**What you need to do**
Select, from the material below, each line with "sqrt" in it.

[Opening Supplied material section]

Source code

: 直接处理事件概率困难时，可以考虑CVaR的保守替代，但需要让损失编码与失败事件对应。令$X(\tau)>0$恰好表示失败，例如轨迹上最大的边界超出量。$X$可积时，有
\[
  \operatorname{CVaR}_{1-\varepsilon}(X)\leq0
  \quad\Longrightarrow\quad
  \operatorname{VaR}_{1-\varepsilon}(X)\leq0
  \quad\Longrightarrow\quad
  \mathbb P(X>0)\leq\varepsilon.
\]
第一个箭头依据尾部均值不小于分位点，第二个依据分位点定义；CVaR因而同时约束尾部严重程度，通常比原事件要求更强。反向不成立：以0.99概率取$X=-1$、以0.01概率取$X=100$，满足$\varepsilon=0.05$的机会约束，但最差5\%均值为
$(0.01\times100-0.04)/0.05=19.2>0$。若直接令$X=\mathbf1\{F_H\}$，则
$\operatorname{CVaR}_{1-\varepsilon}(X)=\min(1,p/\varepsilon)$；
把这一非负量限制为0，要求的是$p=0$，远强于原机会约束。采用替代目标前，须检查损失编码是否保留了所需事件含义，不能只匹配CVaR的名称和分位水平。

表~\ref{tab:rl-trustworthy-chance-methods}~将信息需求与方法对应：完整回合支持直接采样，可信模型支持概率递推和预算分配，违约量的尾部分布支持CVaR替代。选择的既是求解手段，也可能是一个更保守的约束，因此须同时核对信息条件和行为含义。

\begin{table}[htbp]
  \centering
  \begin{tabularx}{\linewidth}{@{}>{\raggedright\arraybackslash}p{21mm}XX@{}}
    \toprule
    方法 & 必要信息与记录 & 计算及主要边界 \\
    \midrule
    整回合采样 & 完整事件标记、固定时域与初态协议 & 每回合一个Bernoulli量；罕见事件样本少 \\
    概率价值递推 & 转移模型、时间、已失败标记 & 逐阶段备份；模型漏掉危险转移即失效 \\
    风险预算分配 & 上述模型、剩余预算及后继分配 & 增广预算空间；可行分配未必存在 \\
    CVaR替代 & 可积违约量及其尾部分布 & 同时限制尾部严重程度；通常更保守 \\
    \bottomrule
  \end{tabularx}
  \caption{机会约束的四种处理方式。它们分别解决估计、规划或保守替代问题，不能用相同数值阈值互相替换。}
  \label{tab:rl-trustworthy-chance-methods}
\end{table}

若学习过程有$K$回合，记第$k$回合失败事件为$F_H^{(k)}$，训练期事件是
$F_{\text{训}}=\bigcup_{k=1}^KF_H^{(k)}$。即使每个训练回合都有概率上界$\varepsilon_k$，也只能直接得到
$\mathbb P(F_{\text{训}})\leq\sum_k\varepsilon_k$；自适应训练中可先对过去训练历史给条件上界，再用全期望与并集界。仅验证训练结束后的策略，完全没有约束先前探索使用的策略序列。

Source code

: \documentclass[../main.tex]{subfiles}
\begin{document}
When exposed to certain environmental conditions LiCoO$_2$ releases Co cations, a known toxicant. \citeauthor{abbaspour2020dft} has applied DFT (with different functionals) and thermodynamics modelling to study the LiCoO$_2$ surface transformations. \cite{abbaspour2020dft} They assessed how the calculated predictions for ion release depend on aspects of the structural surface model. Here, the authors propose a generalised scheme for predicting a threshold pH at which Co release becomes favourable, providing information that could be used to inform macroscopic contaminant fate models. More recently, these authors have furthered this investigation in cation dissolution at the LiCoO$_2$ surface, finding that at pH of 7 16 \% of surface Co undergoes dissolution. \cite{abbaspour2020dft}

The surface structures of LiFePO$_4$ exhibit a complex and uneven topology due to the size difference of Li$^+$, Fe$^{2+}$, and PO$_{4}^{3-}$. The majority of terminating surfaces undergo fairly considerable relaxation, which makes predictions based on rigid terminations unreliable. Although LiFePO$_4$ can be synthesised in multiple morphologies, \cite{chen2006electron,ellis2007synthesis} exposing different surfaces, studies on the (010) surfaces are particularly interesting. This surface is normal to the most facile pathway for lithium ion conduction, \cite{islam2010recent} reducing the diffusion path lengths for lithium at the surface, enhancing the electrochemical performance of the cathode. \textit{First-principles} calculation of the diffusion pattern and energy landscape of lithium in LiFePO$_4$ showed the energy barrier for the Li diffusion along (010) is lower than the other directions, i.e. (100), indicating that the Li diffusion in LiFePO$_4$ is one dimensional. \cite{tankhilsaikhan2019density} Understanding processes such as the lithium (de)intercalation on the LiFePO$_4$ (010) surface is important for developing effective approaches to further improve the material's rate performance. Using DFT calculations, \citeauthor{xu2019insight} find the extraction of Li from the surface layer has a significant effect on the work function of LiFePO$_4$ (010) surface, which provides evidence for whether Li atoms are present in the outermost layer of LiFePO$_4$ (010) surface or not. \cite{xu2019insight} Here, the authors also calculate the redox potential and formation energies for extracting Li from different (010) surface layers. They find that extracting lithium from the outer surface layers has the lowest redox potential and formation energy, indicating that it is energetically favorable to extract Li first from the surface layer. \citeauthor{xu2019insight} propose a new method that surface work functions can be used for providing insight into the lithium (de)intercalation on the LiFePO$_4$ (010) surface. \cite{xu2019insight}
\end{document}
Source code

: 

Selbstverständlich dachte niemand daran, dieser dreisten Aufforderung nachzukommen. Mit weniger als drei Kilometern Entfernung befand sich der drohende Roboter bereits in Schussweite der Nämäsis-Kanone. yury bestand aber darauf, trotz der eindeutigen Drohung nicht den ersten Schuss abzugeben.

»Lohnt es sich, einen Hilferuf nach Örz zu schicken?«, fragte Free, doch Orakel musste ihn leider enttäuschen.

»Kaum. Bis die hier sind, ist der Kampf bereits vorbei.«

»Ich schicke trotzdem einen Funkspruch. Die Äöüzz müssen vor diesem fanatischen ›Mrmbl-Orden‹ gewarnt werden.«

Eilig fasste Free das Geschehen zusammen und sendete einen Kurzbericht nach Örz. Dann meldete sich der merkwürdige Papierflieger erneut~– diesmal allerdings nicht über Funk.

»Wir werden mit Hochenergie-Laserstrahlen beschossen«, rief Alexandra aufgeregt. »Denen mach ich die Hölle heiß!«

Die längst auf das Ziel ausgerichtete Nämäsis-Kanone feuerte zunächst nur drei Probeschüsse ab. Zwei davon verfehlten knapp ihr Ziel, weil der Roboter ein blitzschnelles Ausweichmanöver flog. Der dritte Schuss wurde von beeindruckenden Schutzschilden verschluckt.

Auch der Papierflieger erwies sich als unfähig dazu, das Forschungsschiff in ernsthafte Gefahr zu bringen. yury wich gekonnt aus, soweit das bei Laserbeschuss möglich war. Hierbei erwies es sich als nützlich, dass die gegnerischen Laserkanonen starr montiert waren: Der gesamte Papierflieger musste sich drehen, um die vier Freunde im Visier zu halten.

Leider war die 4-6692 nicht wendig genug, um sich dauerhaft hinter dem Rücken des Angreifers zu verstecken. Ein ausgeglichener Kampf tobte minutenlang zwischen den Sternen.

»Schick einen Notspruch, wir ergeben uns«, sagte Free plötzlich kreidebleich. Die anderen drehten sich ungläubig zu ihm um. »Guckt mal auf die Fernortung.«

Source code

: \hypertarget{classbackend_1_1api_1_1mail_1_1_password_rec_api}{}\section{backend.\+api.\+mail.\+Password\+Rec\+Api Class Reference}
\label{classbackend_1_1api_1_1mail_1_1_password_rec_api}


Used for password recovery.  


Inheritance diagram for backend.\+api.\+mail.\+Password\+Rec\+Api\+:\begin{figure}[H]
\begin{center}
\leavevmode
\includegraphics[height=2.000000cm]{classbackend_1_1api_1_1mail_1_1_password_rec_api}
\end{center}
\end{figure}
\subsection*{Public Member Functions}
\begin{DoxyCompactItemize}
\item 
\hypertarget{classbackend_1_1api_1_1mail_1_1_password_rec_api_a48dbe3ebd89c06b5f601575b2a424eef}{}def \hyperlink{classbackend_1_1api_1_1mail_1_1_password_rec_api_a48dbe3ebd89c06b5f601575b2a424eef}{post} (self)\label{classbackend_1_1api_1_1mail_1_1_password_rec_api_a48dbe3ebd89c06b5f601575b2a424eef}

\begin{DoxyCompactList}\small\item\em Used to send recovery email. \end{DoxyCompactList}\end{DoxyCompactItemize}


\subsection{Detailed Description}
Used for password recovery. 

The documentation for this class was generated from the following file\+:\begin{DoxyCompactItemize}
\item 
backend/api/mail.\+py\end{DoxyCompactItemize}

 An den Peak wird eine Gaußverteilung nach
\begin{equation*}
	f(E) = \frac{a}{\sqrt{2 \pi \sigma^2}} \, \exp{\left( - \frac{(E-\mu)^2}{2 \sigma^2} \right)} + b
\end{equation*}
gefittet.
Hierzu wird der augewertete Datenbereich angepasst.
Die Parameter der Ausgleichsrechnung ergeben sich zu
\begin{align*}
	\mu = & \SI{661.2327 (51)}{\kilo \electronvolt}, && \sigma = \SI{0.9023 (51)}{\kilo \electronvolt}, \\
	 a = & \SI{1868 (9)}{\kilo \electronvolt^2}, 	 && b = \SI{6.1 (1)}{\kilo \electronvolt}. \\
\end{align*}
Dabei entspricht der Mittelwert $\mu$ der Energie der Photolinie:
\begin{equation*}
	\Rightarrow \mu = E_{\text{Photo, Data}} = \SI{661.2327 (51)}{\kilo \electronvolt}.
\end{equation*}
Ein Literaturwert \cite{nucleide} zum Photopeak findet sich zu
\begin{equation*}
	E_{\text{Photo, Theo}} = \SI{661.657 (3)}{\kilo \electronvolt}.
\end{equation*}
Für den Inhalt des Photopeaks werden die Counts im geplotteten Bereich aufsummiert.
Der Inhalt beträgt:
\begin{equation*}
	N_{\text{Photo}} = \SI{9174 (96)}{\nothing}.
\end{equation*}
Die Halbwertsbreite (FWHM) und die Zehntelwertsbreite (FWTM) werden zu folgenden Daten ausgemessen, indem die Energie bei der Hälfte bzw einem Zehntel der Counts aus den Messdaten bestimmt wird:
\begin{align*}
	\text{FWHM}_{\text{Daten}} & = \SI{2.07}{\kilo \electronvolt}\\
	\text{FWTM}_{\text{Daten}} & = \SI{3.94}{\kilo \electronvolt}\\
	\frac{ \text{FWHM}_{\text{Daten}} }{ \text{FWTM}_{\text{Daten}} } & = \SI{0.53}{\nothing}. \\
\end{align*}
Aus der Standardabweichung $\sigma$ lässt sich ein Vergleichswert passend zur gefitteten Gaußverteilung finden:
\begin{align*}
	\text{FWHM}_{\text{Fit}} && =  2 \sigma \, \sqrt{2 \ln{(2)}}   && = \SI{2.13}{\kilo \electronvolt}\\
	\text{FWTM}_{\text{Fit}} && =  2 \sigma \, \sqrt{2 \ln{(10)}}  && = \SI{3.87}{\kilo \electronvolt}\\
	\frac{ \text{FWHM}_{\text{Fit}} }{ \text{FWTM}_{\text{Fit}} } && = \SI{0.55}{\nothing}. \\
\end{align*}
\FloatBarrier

[Closing Supplied material section]

**Solution to the problem**
	f(E) = \frac{a}{\sqrt{2 \pi \sigma^2}} \, \exp{\left( - \frac{(E-\mu)^2}{2 \sigma^2} \right)} + b
	\text{FWHM}_{\text{Fit}} && =  2 \sigma \, \sqrt{2 \ln{(2)}}   && = \SI{2.13}{\kilo \electronvolt}\\
	\text{FWTM}_{\text{Fit}} && =  2 \sigma \, \sqrt{2 \ln{(10)}}  && = \SI{3.87}{\kilo \electronvolt}\\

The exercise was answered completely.